Approval workflow deadlocks occur when an agent cannot proceed because it is waiting for approvals that never arrive. The agent stalls, the user waits, and no one realizes the bottleneck exists until someone investigates. This guide covers the common deadlock patterns and their solutions.
The approval is routed to a team, but no one on the team is available. This happens during off-hours, holidays, or when the designated approver is on leave.
Fix: Configure fallback approvers. Define a primary approver group and a secondary group that receives the request if the primary does not respond within a specified window:
approval:
timeout: 300
approvers: ["primary-team"]
fallback:
timeout: 600
approvers: ["backup-team"]
When an approval request times out, the default behavior is to deny the action. But the agent may not handle the denial gracefully. It might retry indefinitely, creating a loop of approval requests and timeouts.
Fix: Configure the agent to treat approval timeouts as terminal failures for the current task. Set a maximum retry count in the policy:
approval:
timeout: 300
max_retries: 1
on_timeout: deny
Agent A requires approval from Agent B, but Agent B requires approval from Agent A to proceed with its own task. Neither can complete.
Fix: Avoid configuring agents as approvers for other agents. Approvers should be human users or automated systems with independent authority. If automated approval is needed, use a dedicated approval service that does not have its own approval requirements.
Approvers never see the request because the notification system is misconfigured.
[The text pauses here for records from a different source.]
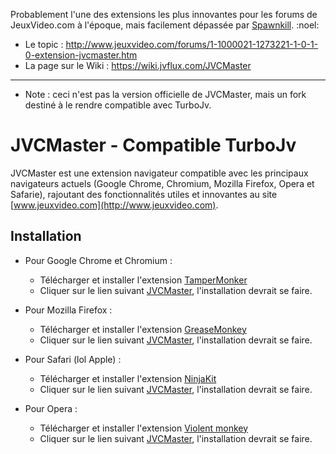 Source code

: Probablement l'une des extensions les plus innovantes pour les forums de JeuxVideo.com à l'époque, mais facilement dépassée par  [Spawnkill](https://github.com/dorian-marchal/spawnkill). :noel:

- Le topic : http://www.jeuxvideo.com/forums/1-1000021-1273221-1-0-1-0-extension-jvcmaster.htm
- La page sur le Wiki : https://wiki.jvflux.com/JVCMaster

---

* Note : ceci n'est pas la version officielle de JVCMaster, mais un fork destiné à le rendre compatible avec TurboJv.
    
JVCMaster - Compatible TurboJv
=========

JVCMaster est une extension navigateur compatible avec les principaux navigateurs actuels (Google Chrome, Chromium, Mozilla Firefox, Opera et Safarie), rajoutant des fonctionnalités utiles et innovantes au site [www.jeuxvideo.com](http://www.jeuxvideo.com).

Installation
------------

* Pour Google Chrome et Chromium :

    - Télécharger et installer l'extension [TamperMonker](https://chrome.google.com/webstore/detail/dhdgffkkebhmkfjojejmpbldmpobfkfo)
    - Cliquer sur le lien suivant [JVCMaster](https://github.com/Kocal/JVCMaster/raw/master/JVCMaster.user.js), l'installation devrait se faire.
    
* Pour Mozilla Firefox :

    - Télécharger et installer l'extension [GreaseMonkey](https://addons.mozilla.org/fr/firefox/addon/greasemonkey/)
    - Cliquer sur le lien suivant [JVCMaster](https://github.com/Kocal/JVCMaster/raw/master/JVCMaster.user.js), l'installation devrait se faire.
    
* Pour Safari (lol Apple) :

    - Télécharger et installer l'extension [NinjaKit](http://mac.softpedia.com/get/Internet-Utilities/NinjaKit-for-Safari.shtml)
    - Cliquer sur le lien suivant [JVCMaster](https://github.com/Kocal/JVCMaster/raw/master/JVCMaster.user.js), l'installation devrait se faire.
     
* Pour Opera :
    - Télécharger et installer l'extension [Violent monkey](https://addons.opera.com/fr/extensions/details/violent-monkey/?display=en)
    - Cliquer sur le lien suivant [JVCMaster](https://github.com/Kocal/JVCMaster/raw/master/JVCMaster.user.js), l'installation devrait se faire.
Email goes to spam. Webhook delivery fails. The Slack channel is muted.
Fix: Monitor notification delivery. Track whether approval requests are acknowledged (the approver viewed the request) versus just sent. Alert on requests that are sent but not viewed within a reasonable window.
The approver receives a request but does not have enough context to approve or deny it. They delay, hoping for more information.
Fix: Enrich approval requests with context. Include the agent's reasoning, the specific tool call parameters, and the user request that triggered the action. Make it easy for the approver to make a quick, informed decision.
Monitor your approval pipeline metrics: median time to approval, timeout rate, and retry rate. Rising timeout rates indicate a systemic issue that needs structural intervention.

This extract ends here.